As an orthopedic surgeon, I am dedicated to honing my craft. Just as an athlete trains and fine tunes their technique, a surgeon must also refine their skills (carefully studying imaging, planning surgeries, practicing techniques in a lab, and much more). Furthermore, our commitment to provide the best care possible to patients also necessitates our openness to newer, improved techniques.

However, it can be incredibly difficult to ascertain which new techniques actually provide benefit for patients. In addition, learning new techniques can be challenging as mastery of new techniques requires significant amounts of practice to overcome the learning curve.
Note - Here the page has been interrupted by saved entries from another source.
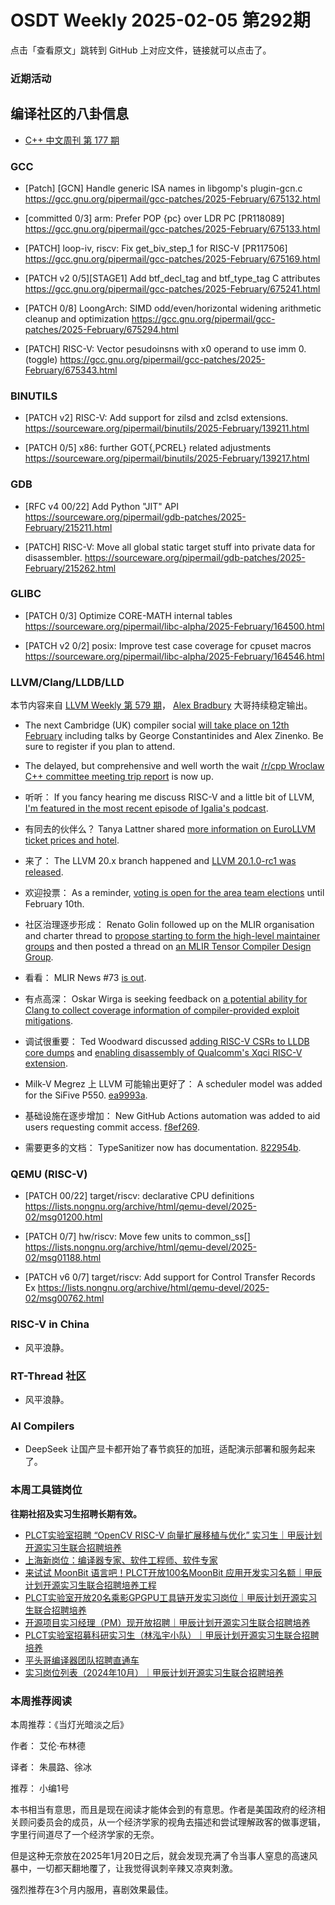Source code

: # OSDT Weekly 2025-02-05 第292期

点击「查看原文」跳转到 GitHub 上对应文件，链接就可以点击了。

### 近期活动

## 编译社区的八卦信息

- [C++ 中文周刊 第 177 期](https://mp.weixin.qq.com/s/BgE5ErrWtOrCp2xlcdfkXA) 

### GCC

- [Patch] [GCN] Handle generic ISA names in libgomp's plugin-gcn.c
    https://gcc.gnu.org/pipermail/gcc-patches/2025-February/675132.html

- [committed 0/3] arm: Prefer POP {pc} over LDR PC [PR118089]
    https://gcc.gnu.org/pipermail/gcc-patches/2025-February/675133.html

- [PATCH] loop-iv, riscv: Fix get_biv_step_1 for RISC-V [PR117506]
    https://gcc.gnu.org/pipermail/gcc-patches/2025-February/675169.html

- [PATCH v2 0/5][STAGE1] Add btf_decl_tag and btf_type_tag C attributes
    https://gcc.gnu.org/pipermail/gcc-patches/2025-February/675241.html

- [PATCH 0/8] LoongArch: SIMD odd/even/horizontal widening arithmetic cleanup and optimization
    https://gcc.gnu.org/pipermail/gcc-patches/2025-February/675294.html

- [PATCH] RISC-V: Vector pesudoinsns with x0 operand to use imm 0. (toggle)
    https://gcc.gnu.org/pipermail/gcc-patches/2025-February/675343.html

### BINUTILS

- [PATCH v2] RISC-V: Add support for zilsd and zclsd extensions.
    https://sourceware.org/pipermail/binutils/2025-February/139211.html

- [PATCH 0/5] x86: further GOT{,PCREL} related adjustments
    https://sourceware.org/pipermail/binutils/2025-February/139217.html

### GDB

- [RFC v4 00/22] Add Python "JIT" API
    https://sourceware.org/pipermail/gdb-patches/2025-February/215211.html

- [PATCH] RISC-V: Move all global static target stuff into private data for disassembler.
    https://sourceware.org/pipermail/gdb-patches/2025-February/215262.html

### GLIBC

- [PATCH 0/3] Optimize CORE-MATH internal tables
    https://sourceware.org/pipermail/libc-alpha/2025-February/164500.html

- [PATCH v2 0/2] posix: Improve test case coverage for cpuset macros
    https://sourceware.org/pipermail/libc-alpha/2025-February/164546.html

### LLVM/Clang/LLDB/LLD

本节内容来自 [LLVM Weekly 第 579 期](http://llvmweekly.org/issue/579)，
[Alex Bradbury](https://www.linkedin.com/in/alex-bradbury/) 大哥持续稳定输出。

* The next Cambridge (UK) compiler social [will take place on 12th February](https://discourse.llvm.org/t/compiler-social-feb-12th-at-the-computer-laboratory-cambridge-uk/84394) including talks by George Constantinides and Alex Zinenko. Be sure to register if you plan to attend.

* The delayed, but comprehensive and well worth the wait [/r/cpp Wroclaw C++ committee meeting trip report](https://old.reddit.com/r/cpp/comments/1ienpc7/202411_wroc%C5%82aw_iso_c_committee_trip_report_fifth/) is now up.

* 听听： If you fancy hearing me discuss RISC-V and a little bit of LLVM, [I'm featured in the most recent episode of Igalia's podcast](https://www.igalia.com/chats/riscy).

* 有同去的伙伴么？ Tanya Lattner shared [more information on EuroLLVM ticket prices and hotel](https://discourse.llvm.org/t/2025-eurollvm-updates-hotel-travel-grants-etc/84370).

* 来了： The LLVM 20.x branch happened and [LLVM 20.1.0-rc1 was released](https://discourse.llvm.org/t/llvm-20-1-0-rc1-release/84367).

* 欢迎投票： As a reminder, [voting is open for the area team elections](https://discourse.llvm.org/t/area-team-elections-voting-open/84271) until February 10th.

* 社区治理逐步形成： Renato Golin followed up on the MLIR organisation and charter thread to [propose starting to form the high-level maintainer groups](https://discourse.llvm.org/t/mlir-organization-charter/84118/7) and then posted a thread on [an MLIR Tensor Compiler Design Group](https://discourse.llvm.org/t/mlir-tensor-compiler-design-group/84386).

* 看看： MLIR News #73 [is out](https://discourse.llvm.org/t/mlir-news-73rd-edition-28th-jan-2025/84311).

* 有点高深： Oskar Wirga is seeking feedback on [a potential ability for Clang to collect coverage information of compiler-provided exploit mitigations](https://discourse.llvm.org/t/rfc-implement-analysis-for-exploit-mitigation-coverage/84326).

* 调试很重要： Ted Woodward discussed [adding RISC-V CSRs to LLDB core dumps](https://discourse.llvm.org/t/add-risc-v-csrs-to-core-dumps/84348) and [enabling disassembly of Qualcomm's Xqci RISC-V extension](https://discourse.llvm.org/t/enabling-disassembly-for-new-xqci-riscv-32-extension/84347).

* Milk-V Megrez 上 LLVM 可能输出更好了： A scheduler model was added for the SiFive P550.
  [ea9993a](https://github.com/llvm/llvm-project/commit/ea9993a9a350).

* 基础设施在逐步增加： New GitHub Actions automation was added to aid users requesting commit access. [f8ef269](https://github.com/llvm/llvm-project/commit/f8ef2699d860).

* 需要更多的文档： TypeSanitizer now has documentation.
  [822954b](https://github.com/llvm/llvm-project/commit/822954b4a977).

### QEMU (RISC-V)

- [PATCH 00/22] target/riscv: declarative CPU definitions
    https://lists.nongnu.org/archive/html/qemu-devel/2025-02/msg01200.html

- [PATCH 0/7] hw/riscv: Move few units to common_ss[]
    https://lists.nongnu.org/archive/html/qemu-devel/2025-02/msg01188.html

- [PATCH v6 0/7] target/riscv: Add support for Control Transfer Records Ex
    https://lists.nongnu.org/archive/html/qemu-devel/2025-02/msg00762.html

### RISC-V in China

- 风平浪静。

### RT-Thread 社区

- 风平浪静。

### AI Compilers

- DeepSeek 让国产显卡都开始了春节疯狂的加班，适配演示部署和服务起来了。

### 本周工具链岗位

**往期社招及实习生招聘长期有效。**

- [PLCT实验室招聘 “OpenCV RISC-V 向量扩展移植与优化” 实习生｜甲辰计划开源实习生联合招聘培养](https://mp.weixin.qq.com/s/NSFIlymcfe_gJBmJXK0Zng)
- [上海新岗位：编译器专家、软件工程师、软件专家](https://mp.weixin.qq.com/s/pX2R3znrPCxdsOLVg9YVXA)
- [来试试 MoonBit 语言吧！PLCT开放100名MoonBit 应用开发实习名额｜甲辰计划开源实习生联合招聘培养工程](https://mp.weixin.qq.com/s/VUwXNvYzharpK6Aou4hssw)
- [PLCT实验室开放20名乘影GPGPU工具链开发实习岗位｜甲辰计划开源实习生联合招聘培养](https://mp.weixin.qq.com/s/DalDbZYiP2IFALvB2Wwb6w)
- [开源项目实习经理（PM）现开放招聘｜甲辰计划开源实习生联合招聘培养](https://mp.weixin.qq.com/s/9uIxvaMOVjsbcGjHbidvgg)
- [PLCT实验室招募科研实习生（林泓宇小队）｜甲辰计划开源实习生联合招聘培养](https://mp.weixin.qq.com/s/8XtWlfBF9RxUoUCHskQpPw)
- [平头哥编译器团队招聘直通车](https://mp.weixin.qq.com/s/fRFWolihmi05hTuBvI8u2g)
- [实习岗位列表（2024年10月）｜甲辰计划开源实习生联合招聘培养](https://mp.weixin.qq.com/s/UCcsvhw6Kxw3EQOd0JVlUg)

### 本周推荐阅读

本周推荐：《当灯光暗淡之后》

作者： 艾伦·布林德

译者： 朱晨路、徐冰

推荐： 小编1号

本书相当有意思，而且是现在阅读才能体会到的有意思。作者是美国政府的经济相关顾问委员会的成员，从一个经济学家的视角去描述和尝试理解政客的做事逻辑，字里行间道尽了一个经济学家的无奈。

但是这种无奈放在2025年1月20日之后，就会发现充满了令当事人窒息的高速风暴中，一切都天翻地覆了，让我觉得讽刺辛辣又凉爽刺激。

强烈推荐在3个月内服用，喜剧效果最佳。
As a specific example: initially, I was incredibly skeptical of minimally invasive bunion correction (click here to learn about minimally invasive bunion correction). It was an entirely foreign concept. Very briefly, it involves correcting a bunion with a special instrument called a “burr” through 3-4 very small incisions (each only requiring 1-2 stitches). There are over 100 different surgical methods to treat a bunion (or “hallux valgus”). The existence of numerous methods of bunion correction suggests 2 corollaries: 1. Bunions are a complex problem/deformity 2. There is not a single “best” method for all situations.

However, the minimally invasive technique has become my “go-to” for the vast majority of the bunions that I correct.

So how did I come to adopt minimally invasive bunion surgery into my practice? Mentorship and research.

Mentorship

My mentors have passed on an incredible wealth of knowledge and have taught me numerous surgical techniques that I believe are game changers for my patients. I am grateful for all my mentors.

I am particularly grateful for having such a great exposure to minimally invasive surgical techniques during fellowship. As a fellow, I had the opportunity to initially observe, then practice on cadavers, and eventually perform minimally invasive bunion surgeries (under supervision) for patients.

A special shout out to Dr. Christopher Miller who taught me an incredible amount about minimally invasive surgery. His journey was inspiring especially as he didn’t have the luxury of having an entire fellowship training during which he was taught these techniques. Instead, he went out and learned the techniques, spent countless hours practicing in labs, and went to conferences/courses across the world. And now, he is the one teaching minimally invasive surgery courses.

In short, my biggest motivations to incorporate minimally invasive bunion correction into my practice were my firsthand experiences learning minimally invasive surgery techniques from my mentors and seeing how successful it was for patients.

Research

Although I am no longer in an academic setting, I have a true appreciation for research as it is imperative to answer important questions and honestly evaluate if we are doing the best we can for our patients.

I believe that it is critical to continue studying the most current research publications and to stay up-to-date. My “go-to” journal is Foot and Ankle International – the official journal of the American Orthopedic Foot and Ankle Society – because it provides high quality, peer-reviewed studies on a monthly basis that pertain specifically to issues involving the foot and ankle.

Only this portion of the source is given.